The new rules will apply not only to the six male final clubs, but also to other single-sex organizations, including five women’s final clubs and nine sororities and fraternities. An estimated 30 percent of undergraduates at Harvard belong to such clubs. Two other formerly male final clubs have already voted to admit women. 

Richard T. Porteus, a member of the Harvard Class of 1978 and graduate president of one of the final clubs, the Fly Club, said preliminary discussions were underway with lawyers to challenge the new rules under the theory that they infringe on the right to free association. 

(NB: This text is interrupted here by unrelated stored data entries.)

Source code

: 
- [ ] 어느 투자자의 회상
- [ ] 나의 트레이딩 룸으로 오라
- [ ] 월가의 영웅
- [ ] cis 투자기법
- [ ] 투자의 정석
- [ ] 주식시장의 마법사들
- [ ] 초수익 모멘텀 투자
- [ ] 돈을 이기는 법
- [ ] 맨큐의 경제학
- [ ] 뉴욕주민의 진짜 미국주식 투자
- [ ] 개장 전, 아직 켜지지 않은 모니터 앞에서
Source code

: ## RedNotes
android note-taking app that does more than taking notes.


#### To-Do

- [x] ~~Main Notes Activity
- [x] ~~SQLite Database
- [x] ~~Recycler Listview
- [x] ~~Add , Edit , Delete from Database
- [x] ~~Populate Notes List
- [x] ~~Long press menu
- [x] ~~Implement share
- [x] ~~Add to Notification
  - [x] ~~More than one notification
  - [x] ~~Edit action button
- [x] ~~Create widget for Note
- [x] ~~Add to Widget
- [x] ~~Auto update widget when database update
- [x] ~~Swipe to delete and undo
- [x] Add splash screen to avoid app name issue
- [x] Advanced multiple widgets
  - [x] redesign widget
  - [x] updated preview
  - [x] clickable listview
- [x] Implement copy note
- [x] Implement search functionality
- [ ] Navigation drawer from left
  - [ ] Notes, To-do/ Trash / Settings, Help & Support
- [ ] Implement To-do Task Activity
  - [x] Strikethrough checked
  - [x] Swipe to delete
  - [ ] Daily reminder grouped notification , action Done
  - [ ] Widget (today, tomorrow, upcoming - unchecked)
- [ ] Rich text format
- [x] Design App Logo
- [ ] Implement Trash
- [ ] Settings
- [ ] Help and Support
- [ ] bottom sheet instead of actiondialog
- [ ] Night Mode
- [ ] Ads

“We value what we’ve created over time and the opportunity that it offers for undergrads to develop as undergrads and, over the course of their lives, as people,” Mr. Porteus said. “And we won’t abandon it. So whatever legal, moral, ethical means we have of sticking up for our principles, I’m sure we’ll consider and choose among. But yes, litigation is certainly not off the table.”The Porcellian Club, the oldest of the groups, issued its own statement: “We are disappointed with this unfair and punitive decision that attacks Harvard’s own students because they make a choice to freely assemble at unaffiliated, off-campus, private organizations.” 

Two months ago, a sexual assault task force said the final clubs raised “serious concerns” that required attention from Harvard. Surveys conducted for the university, as well as interviews with undergraduate women, had found that some final clubs fostered an atmosphere of misogyny, sexual misconduct and entitlement. 

Harvard is not the first university to take action against single-sex clubs. Fraternities and sororities were banned at Amherst College in 2014, and Wesleyan University announced that same year that it would require fraternities to be coed. Middlebury College is among several other small northeastern institutions that banned such clubs years ago.

 According to a message from a Massachusetts Brother:

I am aware of no advocates for these coercive policies actually singling out Freemasonry as something they oppose, but the language of the policies really leaves no room for interpretation and certainly includes Masonic lodges in the ban. I have many close friends that are members of The Harvard Lodge, and this new policy at Harvard University greatly upsets me. At Amherst College, the intention was to ban traditional Greek letter societies that had gone “underground” when the school stopped recognizing them (despite the school’s own “task force” not favoring such a ban), but the language of the rule cites membership in ANY “selective membership organization” as grounds for expulsion. 

At Harvard, it’s not grounds for expulsion but it will disqualify students from any “student leader” positions as well as the official recognitions necessary for prestigious fellowships and scholarships, and it seems obvious to me that the competitive nature of those creates an incentive for students to “out” each other as Masons or members of any other single-gender institution.


At what point will the monied alumni of these schools rise up and demand that this social engineering lunacy on college campuses stop? Only they have the power to do it, through threats of cutting off sizable donations and bequeaths to the universities until this kind of madness is stopped.

Harvard Lodge is distinct as an “academic lodge” and its membership is restricted to men who have a connection to Harvard University:  students, alumni, faculty members or employees. One of the many unique characteristics of The Harvard Lodge is that its members don their academic robes and regalia at the Lodge’s regular meetings. It was established in 1922, and counts brother Theodore Roosevelt as an honorary member.

I hope the Grand Lodge of Massachusetts steps forward and loudly and publicly protests this clearly illegal restriction on Harvard students who belong to Harvard Lodge. It is a violation of students’ rights of privacy and assembly, and the policy as passed will prevent members of these groups from being sports team leaders, student government representatives, and shuts down their eligibility for Rhodes Scholarships – all because they belong to the world’s oldest gentleman’s orgainzation.